§ Brief: Lines from the one containing "28001 – Madrid sedeagpd.gob.es 14/16" to the end of the entries below must be reproduced exactly, with both end lines kept and no other line added.

§ Data to process:
-------

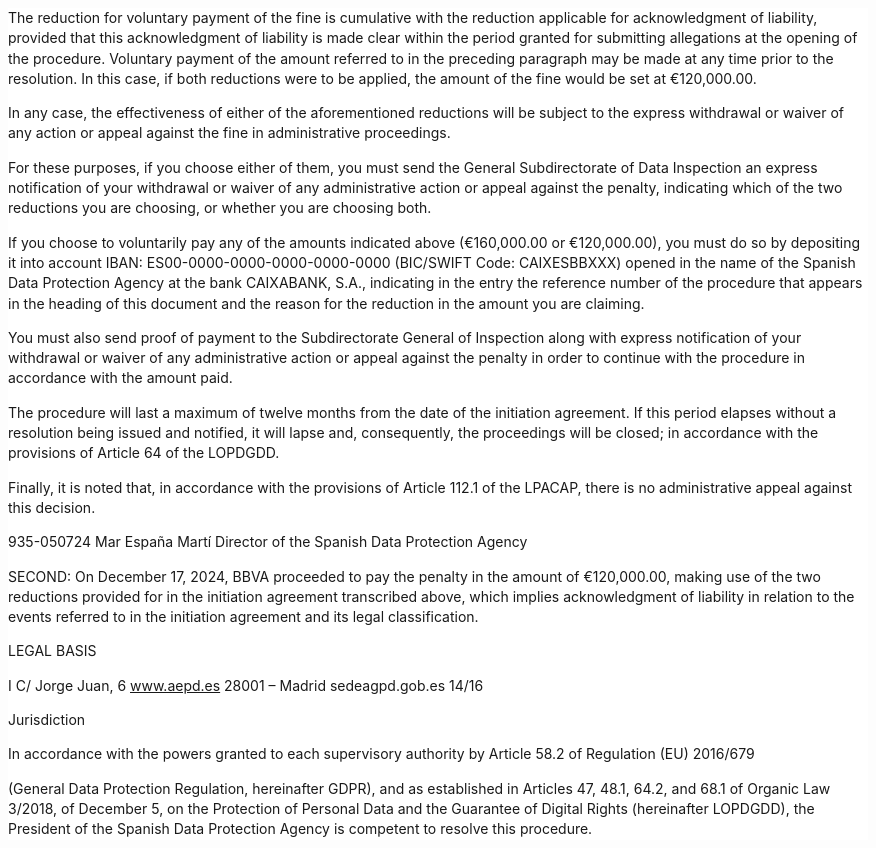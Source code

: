 The reduction for voluntary payment of the fine is cumulative with the reduction applicable for acknowledgment of liability, provided that this acknowledgment of liability is made clear within the period granted for submitting allegations at the opening of the procedure. Voluntary payment of the amount referred to in the preceding paragraph may be made at any time prior to the resolution. In this case, if both reductions were to be applied, the amount of the fine would be set at €120,000.00.

In any case, the effectiveness of either of the aforementioned reductions will be subject to the express withdrawal or waiver of any action or appeal against the fine in administrative proceedings.

For these purposes, if you choose either of them, you must send the
General Subdirectorate of Data Inspection an express notification of your withdrawal or waiver of any administrative action or appeal against the penalty, indicating which of the two reductions you are choosing, or whether you are choosing both.

If you choose to voluntarily pay any of the amounts indicated above (€160,000.00 or €120,000.00), you must do so by depositing it into account IBAN: ES00-0000-0000-0000-0000-0000 (BIC/SWIFT Code: CAIXESBBXXX) opened in the name of the Spanish Data Protection Agency at the bank CAIXABANK, S.A., indicating in the entry the reference number of the procedure that appears in the heading of this document and the reason for the reduction in the amount you are claiming.

You must also send proof of payment to the Subdirectorate General of Inspection along with express notification of your withdrawal or waiver of any administrative action or appeal against the penalty in order to continue with the procedure in accordance with the amount paid.

The procedure will last a maximum of twelve months from the date of the initiation agreement. If this period elapses without a resolution being issued and notified, it will lapse and, consequently, the proceedings will be closed;
in accordance with the provisions of Article 64 of the LOPDGDD.

Finally, it is noted that, in accordance with the provisions of Article 112.1 of the LPACAP,
there is no administrative appeal against this decision.

935-050724 Mar España Martí
Director of the Spanish Data Protection Agency

>>

SECOND: On December 17, 2024, BBVA proceeded to pay the penalty in the amount of €120,000.00, making use of the two reductions provided for in the initiation agreement transcribed above, which implies acknowledgment of liability in relation to the events referred to in the initiation agreement and its legal classification.

LEGAL BASIS

I
C/ Jorge Juan, 6 www.aepd.es
28001 – Madrid sedeagpd.gob.es 14/16

Jurisdiction

In accordance with the powers granted to each supervisory authority by Article 58.2 of Regulation (EU) 2016/679

(General Data Protection Regulation, hereinafter GDPR), and as established in Articles 47, 48.1, 64.2, and 68.1 of Organic Law 3/2018, of December 5, on the Protection of Personal Data and the Guarantee of Digital Rights (hereinafter LOPDGDD), the President of the Spanish Data Protection Agency is competent to resolve this procedure.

-------

§ Your solution:
28001 – Madrid sedeagpd.gob.es 14/16

Jurisdiction

In accordance with the powers granted to each supervisory authority by Article 58.2 of Regulation (EU) 2016/679

(General Data Protection Regulation, hereinafter GDPR), and as established in Articles 47, 48.1, 64.2, and 68.1 of Organic Law 3/2018, of December 5, on the Protection of Personal Data and the Guarantee of Digital Rights (hereinafter LOPDGDD), the President of the Spanish Data Protection Agency is competent to resolve this procedure.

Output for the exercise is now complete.